TASK DETAILS =>
Every line below that holds "Step" must be copied.

══════════

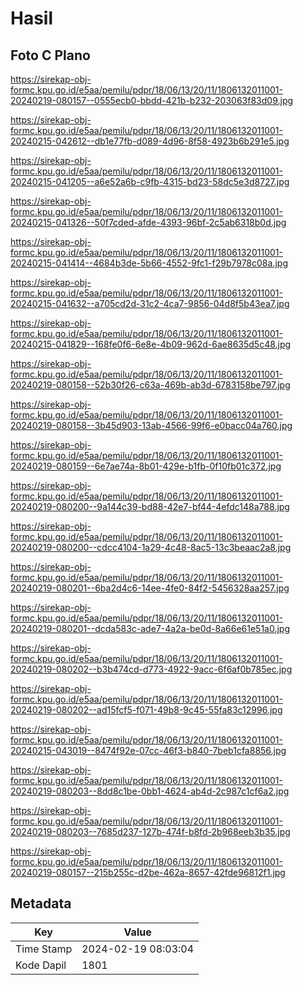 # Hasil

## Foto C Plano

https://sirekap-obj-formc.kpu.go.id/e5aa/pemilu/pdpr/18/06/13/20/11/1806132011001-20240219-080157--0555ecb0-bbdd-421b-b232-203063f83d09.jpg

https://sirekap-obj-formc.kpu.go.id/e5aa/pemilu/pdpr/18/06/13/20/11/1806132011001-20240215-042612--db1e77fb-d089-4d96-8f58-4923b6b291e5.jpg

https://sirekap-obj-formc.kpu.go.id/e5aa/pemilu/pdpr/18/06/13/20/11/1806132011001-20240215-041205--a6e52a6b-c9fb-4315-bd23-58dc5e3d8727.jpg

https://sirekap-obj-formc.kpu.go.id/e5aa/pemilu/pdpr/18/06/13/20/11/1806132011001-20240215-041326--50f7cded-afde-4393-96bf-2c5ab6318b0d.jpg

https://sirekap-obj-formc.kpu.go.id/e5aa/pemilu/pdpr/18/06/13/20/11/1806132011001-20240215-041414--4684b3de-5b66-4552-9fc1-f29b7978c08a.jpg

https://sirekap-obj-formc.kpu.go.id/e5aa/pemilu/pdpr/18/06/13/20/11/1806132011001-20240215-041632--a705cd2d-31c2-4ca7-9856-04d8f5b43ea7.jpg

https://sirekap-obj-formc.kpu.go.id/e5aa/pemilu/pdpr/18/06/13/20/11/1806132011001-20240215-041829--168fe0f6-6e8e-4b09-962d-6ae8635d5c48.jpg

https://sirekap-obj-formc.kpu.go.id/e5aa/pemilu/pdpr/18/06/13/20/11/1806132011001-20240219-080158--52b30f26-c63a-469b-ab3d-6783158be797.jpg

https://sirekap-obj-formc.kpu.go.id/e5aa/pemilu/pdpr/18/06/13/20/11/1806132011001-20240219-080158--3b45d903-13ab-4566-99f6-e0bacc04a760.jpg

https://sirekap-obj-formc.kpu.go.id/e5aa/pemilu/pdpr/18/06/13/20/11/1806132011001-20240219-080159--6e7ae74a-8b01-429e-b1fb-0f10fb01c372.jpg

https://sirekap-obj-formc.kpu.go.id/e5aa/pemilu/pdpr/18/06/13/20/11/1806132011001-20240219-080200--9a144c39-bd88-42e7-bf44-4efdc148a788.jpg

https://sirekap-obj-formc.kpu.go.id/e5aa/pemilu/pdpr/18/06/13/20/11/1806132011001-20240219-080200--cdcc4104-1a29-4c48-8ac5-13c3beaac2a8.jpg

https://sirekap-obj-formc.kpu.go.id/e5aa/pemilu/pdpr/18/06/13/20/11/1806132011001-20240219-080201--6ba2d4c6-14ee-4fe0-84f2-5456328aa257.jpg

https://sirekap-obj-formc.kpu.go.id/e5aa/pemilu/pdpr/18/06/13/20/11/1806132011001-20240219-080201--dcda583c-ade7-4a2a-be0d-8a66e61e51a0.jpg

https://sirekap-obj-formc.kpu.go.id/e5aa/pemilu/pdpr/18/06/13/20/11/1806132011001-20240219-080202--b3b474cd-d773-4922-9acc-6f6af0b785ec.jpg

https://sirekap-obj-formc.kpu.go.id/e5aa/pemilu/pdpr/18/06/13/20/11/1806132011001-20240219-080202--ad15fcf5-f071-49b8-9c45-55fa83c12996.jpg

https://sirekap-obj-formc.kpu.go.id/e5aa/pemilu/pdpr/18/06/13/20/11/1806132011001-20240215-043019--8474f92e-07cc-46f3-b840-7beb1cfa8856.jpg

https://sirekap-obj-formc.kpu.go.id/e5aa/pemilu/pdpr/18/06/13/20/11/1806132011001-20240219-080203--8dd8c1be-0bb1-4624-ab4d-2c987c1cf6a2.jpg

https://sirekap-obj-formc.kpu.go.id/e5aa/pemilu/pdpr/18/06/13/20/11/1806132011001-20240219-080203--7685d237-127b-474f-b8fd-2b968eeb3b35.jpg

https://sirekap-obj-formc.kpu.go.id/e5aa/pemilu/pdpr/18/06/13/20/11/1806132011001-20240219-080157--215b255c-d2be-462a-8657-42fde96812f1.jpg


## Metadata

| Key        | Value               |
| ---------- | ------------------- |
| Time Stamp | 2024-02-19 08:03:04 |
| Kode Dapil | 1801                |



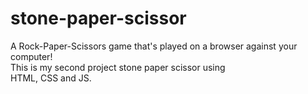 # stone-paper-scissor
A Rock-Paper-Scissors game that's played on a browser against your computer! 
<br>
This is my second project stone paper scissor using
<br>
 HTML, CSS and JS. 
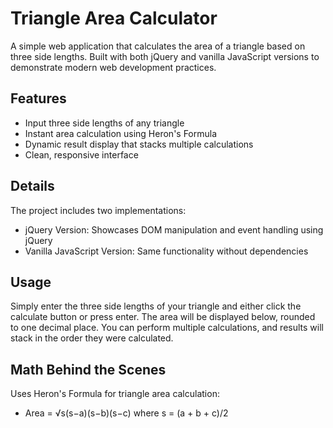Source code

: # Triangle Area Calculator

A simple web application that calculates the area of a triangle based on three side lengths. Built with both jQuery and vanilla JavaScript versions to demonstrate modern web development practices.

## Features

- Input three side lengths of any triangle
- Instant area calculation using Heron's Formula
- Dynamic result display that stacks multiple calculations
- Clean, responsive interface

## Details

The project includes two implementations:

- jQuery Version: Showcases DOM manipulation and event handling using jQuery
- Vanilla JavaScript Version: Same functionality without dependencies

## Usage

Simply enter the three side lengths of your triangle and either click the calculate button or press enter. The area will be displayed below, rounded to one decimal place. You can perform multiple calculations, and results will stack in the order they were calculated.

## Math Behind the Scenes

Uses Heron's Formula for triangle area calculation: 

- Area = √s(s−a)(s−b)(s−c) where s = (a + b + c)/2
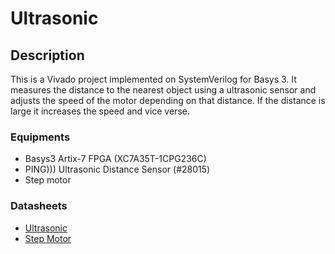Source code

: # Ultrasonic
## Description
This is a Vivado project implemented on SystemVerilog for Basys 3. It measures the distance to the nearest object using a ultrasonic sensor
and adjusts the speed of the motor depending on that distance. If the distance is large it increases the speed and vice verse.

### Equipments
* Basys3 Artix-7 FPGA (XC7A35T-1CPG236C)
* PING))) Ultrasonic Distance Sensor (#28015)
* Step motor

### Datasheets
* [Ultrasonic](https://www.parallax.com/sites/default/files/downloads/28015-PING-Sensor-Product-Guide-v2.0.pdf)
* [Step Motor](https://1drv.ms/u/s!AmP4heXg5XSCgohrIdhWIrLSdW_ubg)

══════════

EXERCISE ANSWER =>
* Step motor
* [Step Motor](https://1drv.ms/u/s!AmP4heXg5XSCgohrIdhWIrLSdW_ubg)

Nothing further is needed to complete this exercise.